(Data records Opens)

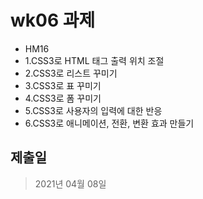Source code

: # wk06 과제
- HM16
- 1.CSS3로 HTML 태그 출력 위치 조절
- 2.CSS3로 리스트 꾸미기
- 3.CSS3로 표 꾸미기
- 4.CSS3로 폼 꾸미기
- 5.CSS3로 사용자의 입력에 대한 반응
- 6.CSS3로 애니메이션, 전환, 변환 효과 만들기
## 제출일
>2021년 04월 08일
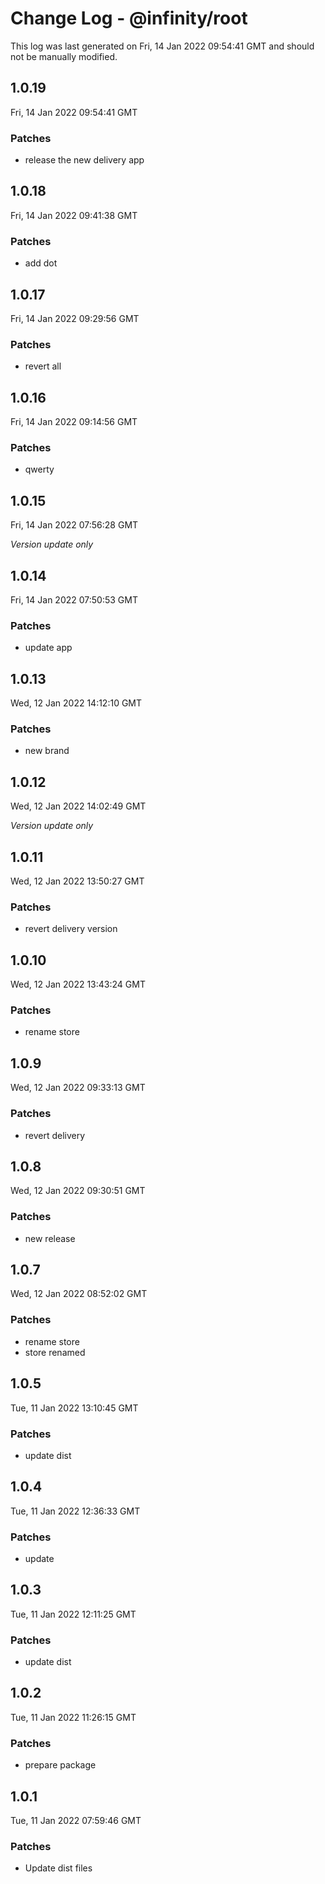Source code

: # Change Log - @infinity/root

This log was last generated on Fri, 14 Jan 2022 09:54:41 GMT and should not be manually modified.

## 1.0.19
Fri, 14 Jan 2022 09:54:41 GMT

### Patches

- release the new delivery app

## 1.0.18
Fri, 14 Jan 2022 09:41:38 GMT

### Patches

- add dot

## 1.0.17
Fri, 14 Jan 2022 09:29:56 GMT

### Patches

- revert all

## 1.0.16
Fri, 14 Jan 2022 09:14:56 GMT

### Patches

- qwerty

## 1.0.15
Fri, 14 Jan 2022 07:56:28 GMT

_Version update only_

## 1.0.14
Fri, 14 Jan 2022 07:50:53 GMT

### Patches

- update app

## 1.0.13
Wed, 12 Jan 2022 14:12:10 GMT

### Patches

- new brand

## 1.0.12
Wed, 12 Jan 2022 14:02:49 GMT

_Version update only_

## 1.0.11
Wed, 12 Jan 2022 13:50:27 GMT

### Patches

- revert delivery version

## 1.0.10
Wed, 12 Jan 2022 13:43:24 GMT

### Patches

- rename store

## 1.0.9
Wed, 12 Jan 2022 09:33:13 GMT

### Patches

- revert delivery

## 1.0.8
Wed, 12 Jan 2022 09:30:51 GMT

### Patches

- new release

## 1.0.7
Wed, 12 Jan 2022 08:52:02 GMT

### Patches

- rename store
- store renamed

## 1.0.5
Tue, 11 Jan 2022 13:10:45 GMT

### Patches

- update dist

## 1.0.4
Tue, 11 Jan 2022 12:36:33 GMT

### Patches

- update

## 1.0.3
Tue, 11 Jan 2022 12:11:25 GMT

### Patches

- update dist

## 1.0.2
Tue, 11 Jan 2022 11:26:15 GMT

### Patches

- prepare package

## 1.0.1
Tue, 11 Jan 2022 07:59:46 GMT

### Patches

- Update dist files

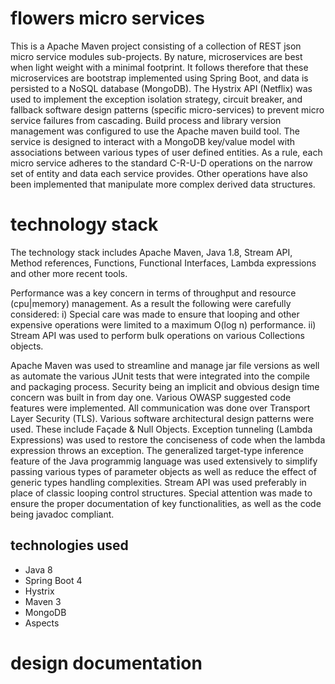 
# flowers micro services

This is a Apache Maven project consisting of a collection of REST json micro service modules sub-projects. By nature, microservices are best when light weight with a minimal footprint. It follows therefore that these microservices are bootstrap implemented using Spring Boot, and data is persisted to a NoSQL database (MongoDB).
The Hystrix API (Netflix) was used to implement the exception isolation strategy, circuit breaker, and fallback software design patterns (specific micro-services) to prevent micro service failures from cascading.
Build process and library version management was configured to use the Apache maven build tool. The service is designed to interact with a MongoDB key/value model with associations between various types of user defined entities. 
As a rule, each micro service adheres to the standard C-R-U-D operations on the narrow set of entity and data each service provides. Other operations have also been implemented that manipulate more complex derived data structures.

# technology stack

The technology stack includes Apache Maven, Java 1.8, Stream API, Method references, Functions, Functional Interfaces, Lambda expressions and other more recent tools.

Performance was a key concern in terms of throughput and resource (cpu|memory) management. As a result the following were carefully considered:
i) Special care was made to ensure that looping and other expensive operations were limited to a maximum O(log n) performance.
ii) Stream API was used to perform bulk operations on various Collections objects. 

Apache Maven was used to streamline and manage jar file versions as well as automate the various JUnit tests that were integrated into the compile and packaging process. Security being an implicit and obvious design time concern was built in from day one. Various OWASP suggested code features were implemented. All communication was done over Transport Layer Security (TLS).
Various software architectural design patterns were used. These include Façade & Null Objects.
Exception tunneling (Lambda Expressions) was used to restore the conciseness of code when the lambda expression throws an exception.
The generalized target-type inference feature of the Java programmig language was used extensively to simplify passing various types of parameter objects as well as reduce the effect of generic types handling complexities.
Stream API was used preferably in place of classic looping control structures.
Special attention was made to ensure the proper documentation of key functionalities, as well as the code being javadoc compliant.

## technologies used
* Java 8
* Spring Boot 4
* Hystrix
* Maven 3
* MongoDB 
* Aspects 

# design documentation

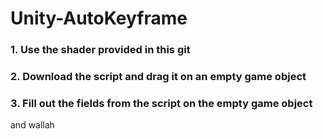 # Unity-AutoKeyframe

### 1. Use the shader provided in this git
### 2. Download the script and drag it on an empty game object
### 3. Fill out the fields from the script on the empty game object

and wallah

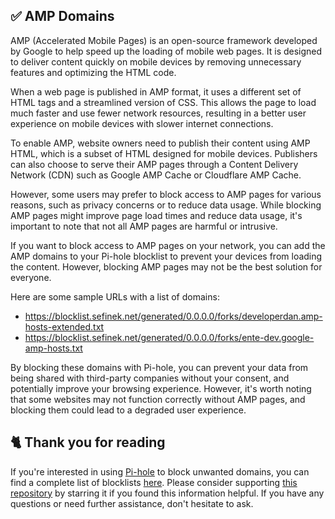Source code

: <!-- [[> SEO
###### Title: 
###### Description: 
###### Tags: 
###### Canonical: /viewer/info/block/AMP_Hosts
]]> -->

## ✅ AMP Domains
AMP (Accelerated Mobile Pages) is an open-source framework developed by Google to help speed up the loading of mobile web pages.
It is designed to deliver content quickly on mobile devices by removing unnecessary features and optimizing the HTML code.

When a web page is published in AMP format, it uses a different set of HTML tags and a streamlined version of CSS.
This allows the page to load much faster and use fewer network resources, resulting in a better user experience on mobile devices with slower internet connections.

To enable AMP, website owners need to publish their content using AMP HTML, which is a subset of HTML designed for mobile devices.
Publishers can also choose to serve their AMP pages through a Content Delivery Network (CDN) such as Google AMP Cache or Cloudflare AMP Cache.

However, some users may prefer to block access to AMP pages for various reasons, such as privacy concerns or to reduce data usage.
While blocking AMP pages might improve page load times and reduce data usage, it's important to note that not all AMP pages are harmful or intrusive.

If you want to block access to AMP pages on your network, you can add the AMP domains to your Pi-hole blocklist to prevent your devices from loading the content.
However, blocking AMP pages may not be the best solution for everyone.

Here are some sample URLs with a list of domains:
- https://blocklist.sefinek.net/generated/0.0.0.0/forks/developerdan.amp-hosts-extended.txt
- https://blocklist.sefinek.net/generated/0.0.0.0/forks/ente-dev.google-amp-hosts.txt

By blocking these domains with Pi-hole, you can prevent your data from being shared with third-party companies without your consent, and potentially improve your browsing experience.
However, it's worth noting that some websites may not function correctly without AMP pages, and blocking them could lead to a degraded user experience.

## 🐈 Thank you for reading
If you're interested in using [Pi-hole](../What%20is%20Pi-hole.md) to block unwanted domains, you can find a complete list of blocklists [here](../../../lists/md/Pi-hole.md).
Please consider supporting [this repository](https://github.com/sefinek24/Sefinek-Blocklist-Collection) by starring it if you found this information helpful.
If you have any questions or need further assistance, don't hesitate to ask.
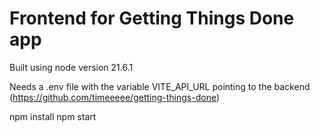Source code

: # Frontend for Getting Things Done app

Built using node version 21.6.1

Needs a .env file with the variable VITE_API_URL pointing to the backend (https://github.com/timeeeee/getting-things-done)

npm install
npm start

(Data records Closes)

Task to complete:
The records above should be returned word for word, with every picture left out.

Output:
Source code

: # wk06 과제
- HM16
- 1.CSS3로 HTML 태그 출력 위치 조절
- 2.CSS3로 리스트 꾸미기
- 3.CSS3로 표 꾸미기
- 4.CSS3로 폼 꾸미기
- 5.CSS3로 사용자의 입력에 대한 반응
- 6.CSS3로 애니메이션, 전환, 변환 효과 만들기
## 제출일
>2021년 04월 08일
Source code

: # Change Log - @infinity/root

This log was last generated on Fri, 14 Jan 2022 09:54:41 GMT and should not be manually modified.

## 1.0.19
Fri, 14 Jan 2022 09:54:41 GMT

### Patches

- release the new delivery app

## 1.0.18
Fri, 14 Jan 2022 09:41:38 GMT

### Patches

- add dot

## 1.0.17
Fri, 14 Jan 2022 09:29:56 GMT

### Patches

- revert all

## 1.0.16
Fri, 14 Jan 2022 09:14:56 GMT

### Patches

- qwerty

## 1.0.15
Fri, 14 Jan 2022 07:56:28 GMT

_Version update only_

## 1.0.14
Fri, 14 Jan 2022 07:50:53 GMT

### Patches

- update app

## 1.0.13
Wed, 12 Jan 2022 14:12:10 GMT

### Patches

- new brand

## 1.0.12
Wed, 12 Jan 2022 14:02:49 GMT

_Version update only_

## 1.0.11
Wed, 12 Jan 2022 13:50:27 GMT

### Patches

- revert delivery version

## 1.0.10
Wed, 12 Jan 2022 13:43:24 GMT

### Patches

- rename store

## 1.0.9
Wed, 12 Jan 2022 09:33:13 GMT

### Patches

- revert delivery

## 1.0.8
Wed, 12 Jan 2022 09:30:51 GMT

### Patches

- new release

## 1.0.7
Wed, 12 Jan 2022 08:52:02 GMT

### Patches

- rename store
- store renamed

## 1.0.5
Tue, 11 Jan 2022 13:10:45 GMT

### Patches

- update dist

## 1.0.4
Tue, 11 Jan 2022 12:36:33 GMT

### Patches

- update

## 1.0.3
Tue, 11 Jan 2022 12:11:25 GMT

### Patches

- update dist

## 1.0.2
Tue, 11 Jan 2022 11:26:15 GMT

### Patches

- prepare package

## 1.0.1
Tue, 11 Jan 2022 07:59:46 GMT

### Patches

- Update dist files

# flowers micro services

This is a Apache Maven project consisting of a collection of REST json micro service modules sub-projects. By nature, microservices are best when light weight with a minimal footprint. It follows therefore that these microservices are bootstrap implemented using Spring Boot, and data is persisted to a NoSQL database (MongoDB).
The Hystrix API (Netflix) was used to implement the exception isolation strategy, circuit breaker, and fallback software design patterns (specific micro-services) to prevent micro service failures from cascading.
Build process and library version management was configured to use the Apache maven build tool. The service is designed to interact with a MongoDB key/value model with associations between various types of user defined entities. 
As a rule, each micro service adheres to the standard C-R-U-D operations on the narrow set of entity and data each service provides. Other operations have also been implemented that manipulate more complex derived data structures.

# technology stack

The technology stack includes Apache Maven, Java 1.8, Stream API, Method references, Functions, Functional Interfaces, Lambda expressions and other more recent tools.

Performance was a key concern in terms of throughput and resource (cpu|memory) management. As a result the following were carefully considered:
i) Special care was made to ensure that looping and other expensive operations were limited to a maximum O(log n) performance.
ii) Stream API was used to perform bulk operations on various Collections objects. 

Apache Maven was used to streamline and manage jar file versions as well as automate the various JUnit tests that were integrated into the compile and packaging process. Security being an implicit and obvious design time concern was built in from day one. Various OWASP suggested code features were implemented. All communication was done over Transport Layer Security (TLS).
Various software architectural design patterns were used. These include Façade & Null Objects.
Exception tunneling (Lambda Expressions) was used to restore the conciseness of code when the lambda expression throws an exception.
The generalized target-type inference feature of the Java programmig language was used extensively to simplify passing various types of parameter objects as well as reduce the effect of generic types handling complexities.
Stream API was used preferably in place of classic looping control structures.
Special attention was made to ensure the proper documentation of key functionalities, as well as the code being javadoc compliant.

## technologies used
* Java 8
* Spring Boot 4
* Hystrix
* Maven 3
* MongoDB 
* Aspects 

# design documentation

 # Unity-AutoKeyframe

### 1. Use the shader provided in this git
### 2. Download the script and drag it on an empty game object
### 3. Fill out the fields from the script on the empty game object

and wallah

Source code

: <!-- [[> SEO
###### Title: 
###### Description: 
###### Tags: 
###### Canonical: /viewer/info/block/AMP_Hosts
]]> -->

## ✅ AMP Domains
AMP (Accelerated Mobile Pages) is an open-source framework developed by Google to help speed up the loading of mobile web pages.
It is designed to deliver content quickly on mobile devices by removing unnecessary features and optimizing the HTML code.

When a web page is published in AMP format, it uses a different set of HTML tags and a streamlined version of CSS.
This allows the page to load much faster and use fewer network resources, resulting in a better user experience on mobile devices with slower internet connections.

To enable AMP, website owners need to publish their content using AMP HTML, which is a subset of HTML designed for mobile devices.
Publishers can also choose to serve their AMP pages through a Content Delivery Network (CDN) such as Google AMP Cache or Cloudflare AMP Cache.

However, some users may prefer to block access to AMP pages for various reasons, such as privacy concerns or to reduce data usage.
While blocking AMP pages might improve page load times and reduce data usage, it's important to note that not all AMP pages are harmful or intrusive.

If you want to block access to AMP pages on your network, you can add the AMP domains to your Pi-hole blocklist to prevent your devices from loading the content.
However, blocking AMP pages may not be the best solution for everyone.

Here are some sample URLs with a list of domains:
- https://blocklist.sefinek.net/generated/0.0.0.0/forks/developerdan.amp-hosts-extended.txt
- https://blocklist.sefinek.net/generated/0.0.0.0/forks/ente-dev.google-amp-hosts.txt

By blocking these domains with Pi-hole, you can prevent your data from being shared with third-party companies without your consent, and potentially improve your browsing experience.
However, it's worth noting that some websites may not function correctly without AMP pages, and blocking them could lead to a degraded user experience.

## 🐈 Thank you for reading
If you're interested in using [Pi-hole](../What%20is%20Pi-hole.md) to block unwanted domains, you can find a complete list of blocklists [here](../../../lists/md/Pi-hole.md).
Please consider supporting [this repository](https://github.com/sefinek24/Sefinek-Blocklist-Collection) by starring it if you found this information helpful.
If you have any questions or need further assistance, don't hesitate to ask.
Source code

: # Frontend for Getting Things Done app

Built using node version 21.6.1

Needs a .env file with the variable VITE_API_URL pointing to the backend (https://github.com/timeeeee/getting-things-done)

npm install
npm start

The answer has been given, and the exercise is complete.